MATERIAL SHOWN
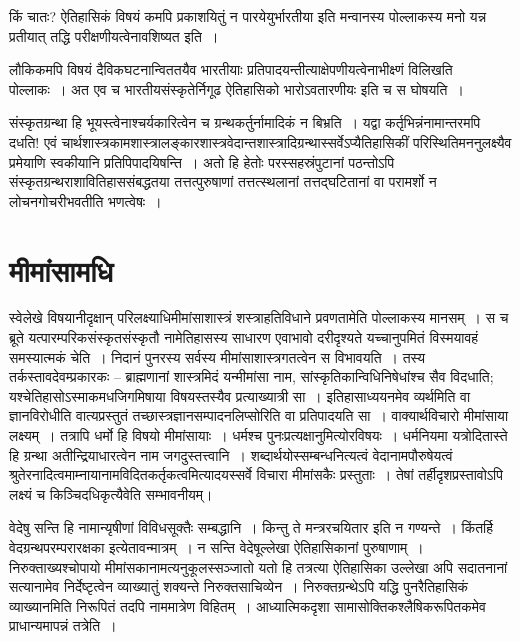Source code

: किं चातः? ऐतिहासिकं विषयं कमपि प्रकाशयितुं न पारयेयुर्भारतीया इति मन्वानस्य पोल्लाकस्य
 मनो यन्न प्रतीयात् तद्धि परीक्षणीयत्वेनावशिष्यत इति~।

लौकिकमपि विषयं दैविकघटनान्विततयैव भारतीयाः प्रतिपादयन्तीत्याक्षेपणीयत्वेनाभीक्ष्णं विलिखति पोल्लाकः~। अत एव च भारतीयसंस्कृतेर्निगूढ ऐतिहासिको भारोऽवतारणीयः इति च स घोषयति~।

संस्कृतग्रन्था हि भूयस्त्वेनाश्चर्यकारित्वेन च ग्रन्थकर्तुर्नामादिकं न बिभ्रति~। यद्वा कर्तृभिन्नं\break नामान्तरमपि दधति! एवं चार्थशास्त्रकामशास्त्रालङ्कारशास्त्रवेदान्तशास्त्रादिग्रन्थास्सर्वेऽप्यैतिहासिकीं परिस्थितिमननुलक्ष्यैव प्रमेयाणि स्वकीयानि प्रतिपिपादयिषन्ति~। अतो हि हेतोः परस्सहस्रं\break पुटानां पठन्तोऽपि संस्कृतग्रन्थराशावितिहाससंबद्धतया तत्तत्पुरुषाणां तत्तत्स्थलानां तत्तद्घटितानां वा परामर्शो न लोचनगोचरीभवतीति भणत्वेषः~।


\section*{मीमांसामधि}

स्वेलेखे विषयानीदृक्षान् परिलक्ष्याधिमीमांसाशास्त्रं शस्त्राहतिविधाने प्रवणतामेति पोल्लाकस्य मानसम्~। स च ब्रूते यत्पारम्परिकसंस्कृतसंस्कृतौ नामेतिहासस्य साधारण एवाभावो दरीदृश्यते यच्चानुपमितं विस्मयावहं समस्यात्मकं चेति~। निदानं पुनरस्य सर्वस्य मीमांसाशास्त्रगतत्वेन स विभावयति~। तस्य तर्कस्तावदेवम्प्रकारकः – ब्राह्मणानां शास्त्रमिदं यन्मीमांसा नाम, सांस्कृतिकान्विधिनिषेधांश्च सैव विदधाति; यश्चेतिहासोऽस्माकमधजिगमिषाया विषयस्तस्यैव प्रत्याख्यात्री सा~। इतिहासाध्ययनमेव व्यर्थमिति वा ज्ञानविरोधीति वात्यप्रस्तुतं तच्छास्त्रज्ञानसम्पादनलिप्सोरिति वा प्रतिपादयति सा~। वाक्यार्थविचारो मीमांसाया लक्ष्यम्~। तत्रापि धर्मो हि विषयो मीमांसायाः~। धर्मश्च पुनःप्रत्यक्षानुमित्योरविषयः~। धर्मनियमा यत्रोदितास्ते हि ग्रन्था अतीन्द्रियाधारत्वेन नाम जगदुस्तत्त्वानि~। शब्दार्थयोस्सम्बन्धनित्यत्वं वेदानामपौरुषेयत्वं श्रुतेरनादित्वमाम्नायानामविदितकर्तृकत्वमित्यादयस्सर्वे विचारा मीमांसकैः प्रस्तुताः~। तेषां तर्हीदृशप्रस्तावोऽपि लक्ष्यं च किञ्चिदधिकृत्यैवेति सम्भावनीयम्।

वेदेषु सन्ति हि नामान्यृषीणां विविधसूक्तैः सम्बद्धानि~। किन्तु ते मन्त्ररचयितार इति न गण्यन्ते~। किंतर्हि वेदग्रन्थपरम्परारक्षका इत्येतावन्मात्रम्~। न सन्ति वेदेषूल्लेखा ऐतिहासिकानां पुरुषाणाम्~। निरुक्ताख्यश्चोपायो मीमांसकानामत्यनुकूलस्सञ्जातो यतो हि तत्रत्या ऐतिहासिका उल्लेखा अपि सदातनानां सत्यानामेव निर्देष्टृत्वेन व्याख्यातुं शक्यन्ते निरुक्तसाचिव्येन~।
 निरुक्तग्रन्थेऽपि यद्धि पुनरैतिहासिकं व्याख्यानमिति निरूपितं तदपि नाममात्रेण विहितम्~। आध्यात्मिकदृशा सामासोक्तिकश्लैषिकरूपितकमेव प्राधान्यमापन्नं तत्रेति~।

PROBLEM TO SOLVE
Write out each entry exactly, images excluded.

EXERCISE OUTPUT
Source code

: किं चातः? ऐतिहासिकं विषयं कमपि प्रकाशयितुं न पारयेयुर्भारतीया इति मन्वानस्य पोल्लाकस्य
 मनो यन्न प्रतीयात् तद्धि परीक्षणीयत्वेनावशिष्यत इति~।

लौकिकमपि विषयं दैविकघटनान्विततयैव भारतीयाः प्रतिपादयन्तीत्याक्षेपणीयत्वेनाभीक्ष्णं विलिखति पोल्लाकः~। अत एव च भारतीयसंस्कृतेर्निगूढ ऐतिहासिको भारोऽवतारणीयः इति च स घोषयति~।

संस्कृतग्रन्था हि भूयस्त्वेनाश्चर्यकारित्वेन च ग्रन्थकर्तुर्नामादिकं न बिभ्रति~। यद्वा कर्तृभिन्नं\break नामान्तरमपि दधति! एवं चार्थशास्त्रकामशास्त्रालङ्कारशास्त्रवेदान्तशास्त्रादिग्रन्थास्सर्वेऽप्यैतिहासिकीं परिस्थितिमननुलक्ष्यैव प्रमेयाणि स्वकीयानि प्रतिपिपादयिषन्ति~। अतो हि हेतोः परस्सहस्रं\break पुटानां पठन्तोऽपि संस्कृतग्रन्थराशावितिहाससंबद्धतया तत्तत्पुरुषाणां तत्तत्स्थलानां तत्तद्घटितानां वा परामर्शो न लोचनगोचरीभवतीति भणत्वेषः~।


\section*{मीमांसामधि}

स्वेलेखे विषयानीदृक्षान् परिलक्ष्याधिमीमांसाशास्त्रं शस्त्राहतिविधाने प्रवणतामेति पोल्लाकस्य मानसम्~। स च ब्रूते यत्पारम्परिकसंस्कृतसंस्कृतौ नामेतिहासस्य साधारण एवाभावो दरीदृश्यते यच्चानुपमितं विस्मयावहं समस्यात्मकं चेति~। निदानं पुनरस्य सर्वस्य मीमांसाशास्त्रगतत्वेन स विभावयति~। तस्य तर्कस्तावदेवम्प्रकारकः – ब्राह्मणानां शास्त्रमिदं यन्मीमांसा नाम, सांस्कृतिकान्विधिनिषेधांश्च सैव विदधाति; यश्चेतिहासोऽस्माकमधजिगमिषाया विषयस्तस्यैव प्रत्याख्यात्री सा~। इतिहासाध्ययनमेव व्यर्थमिति वा ज्ञानविरोधीति वात्यप्रस्तुतं तच्छास्त्रज्ञानसम्पादनलिप्सोरिति वा प्रतिपादयति सा~। वाक्यार्थविचारो मीमांसाया लक्ष्यम्~। तत्रापि धर्मो हि विषयो मीमांसायाः~। धर्मश्च पुनःप्रत्यक्षानुमित्योरविषयः~। धर्मनियमा यत्रोदितास्ते हि ग्रन्था अतीन्द्रियाधारत्वेन नाम जगदुस्तत्त्वानि~। शब्दार्थयोस्सम्बन्धनित्यत्वं वेदानामपौरुषेयत्वं श्रुतेरनादित्वमाम्नायानामविदितकर्तृकत्वमित्यादयस्सर्वे विचारा मीमांसकैः प्रस्तुताः~। तेषां तर्हीदृशप्रस्तावोऽपि लक्ष्यं च किञ्चिदधिकृत्यैवेति सम्भावनीयम्।

वेदेषु सन्ति हि नामान्यृषीणां विविधसूक्तैः सम्बद्धानि~। किन्तु ते मन्त्ररचयितार इति न गण्यन्ते~। किंतर्हि वेदग्रन्थपरम्परारक्षका इत्येतावन्मात्रम्~। न सन्ति वेदेषूल्लेखा ऐतिहासिकानां पुरुषाणाम्~। निरुक्ताख्यश्चोपायो मीमांसकानामत्यनुकूलस्सञ्जातो यतो हि तत्रत्या ऐतिहासिका उल्लेखा अपि सदातनानां सत्यानामेव निर्देष्टृत्वेन व्याख्यातुं शक्यन्ते निरुक्तसाचिव्येन~।
 निरुक्तग्रन्थेऽपि यद्धि पुनरैतिहासिकं व्याख्यानमिति निरूपितं तदपि नाममात्रेण विहितम्~। आध्यात्मिकदृशा सामासोक्तिकश्लैषिकरूपितकमेव प्राधान्यमापन्नं तत्रेति~।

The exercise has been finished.